The West, Islam and invalid argument
Here's an interesting article from the Winnipeg Free Press.
Mon Aug 22 2005
The West, Islam and invalid argument
by Tom Ford
I got off on the wrong foot with Islam. My father, a kindly Christian gentleman, told me Muslims converted people by the sword. You became a believer or they lopped off your head -- conversion by coercion.
My father was guilty of a sweeping generalization -- not all Muslims went around threatening infidels with death. He comes to mind because a lot of people, perhaps because of recent suicide bombings, are attacking Islam with sweeping generalizations.
They usually take three forms: Islam is suspect because Muslims are taught it is the one true religion; Muslims, throughout history, have been intolerant of other religions; Islam fosters violence.
These sweeping generalizations are the seeds of what could grow to be an all-out religious war, which is exactly what Osama bin Laden wants. He wants Jews and Christians to take on Muslims in a fight to the death. In such a war, he says, millions of Muslims would defeat the Jews and Christians.

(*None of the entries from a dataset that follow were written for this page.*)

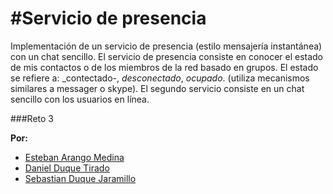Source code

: #Servicio de presencia
========
Implementación de un servicio de presencia (estilo mensajería instantánea) con un chat sencillo. El servicio de presencia consiste en conocer el estado de mis contactos o de los miembros de la red basado en grupos. El estado se refiere a: _contectado-, _desconectado_, _ocupado_. (utiliza mecanismos similares a messager o skype). El segundo servicio consiste en un chat sencillo con los usuarios en línea.

###Reto 3

 **Por:**
  
   * [Esteban Arango Medina](https://github.com/esbanarango)
   * [Daniel Duque Tirado](https://github.com/DanielJDuque)
   * [Sebastian Duque Jaramillo](https://github.com/sduquej)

Maybe not. But it would be a long, bloody and unnecessary war.
Certainly, some Muslims -- a small percentage -- do hate Jews and Christians and Muslims who refuse to do the same. Many of them are members of the Wahhabi sect which is based on the rigid 18th century teachings of Mohammed Ibn Abdul Wahhab. The Saudi Arabian government, in order to keep peace at home, has helped promote this sect in many parts of the world.
What Jews and Christians need to do is become friendly with the majority of Muslims, the moderates. And a good way to start is to strike down those pernicious sweeping generalizations.
Sweeping generalization No. 1: Islam is suspect because its followers think it is the one true religion.
Nearly all major religions think they are the one true religion. The Roman Catholic Church proudly asserts it is the only true religion. Some Jews think they are the "chosen people," although as a Jewish friend told me: "Given our sad history, you have to ask: Chosen for what?" The sweet little old lady who sits next to me in the pew of my United Church thinks her religion is superior to all others.
What's important is whether these religions tolerate one another.
And that brings us to the next generalization: Muslims are intolerant of other religions.
Thomas Friedman, a Pulitzer Prize-winning New York Times columnist and a writer whom I admire, said in one article: "Although there is a deep moral impulse in Islam for justice, charity and compassion, Islam has not developed a dominant religious philosophy that allows equal recognition of alternative faith communities. Bin Laden reflects the most extreme version of that exclusivity and he hit us in the face with it on 9/11."
I've just argued that most of the world's major religions do not give other religions "equal recognition." The best we're going to get is tolerance -- and the Muslims showed they could do that more than 500 years ago in al-Andalus, the southern part of Spain. The Moors tolerated Jews and Christians and with their help created a nation of grace and luxury light years ahead of London and Paris, with their muddy streets.
The intolerance came from Ferdinand V of Castile and Isabella I, who used the Roman Catholic faith as a tool to unite Spain. They defeated the Moors and booted the Jews and the Muslims out of the country. They did not, however, destroy some of the biggest mosques. Inside a particularly beautiful one in Cordoba they built a huge, garish church. Years later, to add insult to injury, the Spanish set up the Inquisition to have another go at Jews and Muslims.
A more recent example: A Guelph doctor tells me about the terror he felt when he and his family had to crawl around the floors of their house when they were threatened by a Christian anti-abortionist who wanted to shoot them through the windows of their house.
These and hundreds of other examples lead me to believe that most Muslims are at least as tolerant as most of the rest of us.
Finally, there's this generalization -- that Islam fosters violence.
Let's go directly to the Qu'ran: "Whoever kills a human being, except as punishment for murder or other villainy in the land, shall be regarded as having killed all humankind."
Irshad Manji, a Canadian writer who is a powerful and useful critic of her Islamic religion, argues in Maclean's that militant Muslims could easily deploy the clause beginning with "except" to justify their rampages.
And so could United States President George W. Bush, a Methodist, who says he can wage unilateral, pre-emptive strikes on those committing villainy.
The supposed connection between Islam and violence runs deep. A Christian cleric tells me: "We say God is Love. Muslims say God is Great, and the Jews say God is One. Christians have engaged in violence but there's a brake on our behaviour that Muslims don't have because we believe God is Love."
Nice theory. But there have been countless examples of violent, Christian attacks with no evidence of any braking action.
An end note: A belated thank-you to Robert Sibley, my University of Manitoba philosophy professor, who taught me all about invalid arguments, including sweeping generalizations.
Tom Ford is editing manager of The Issues Network.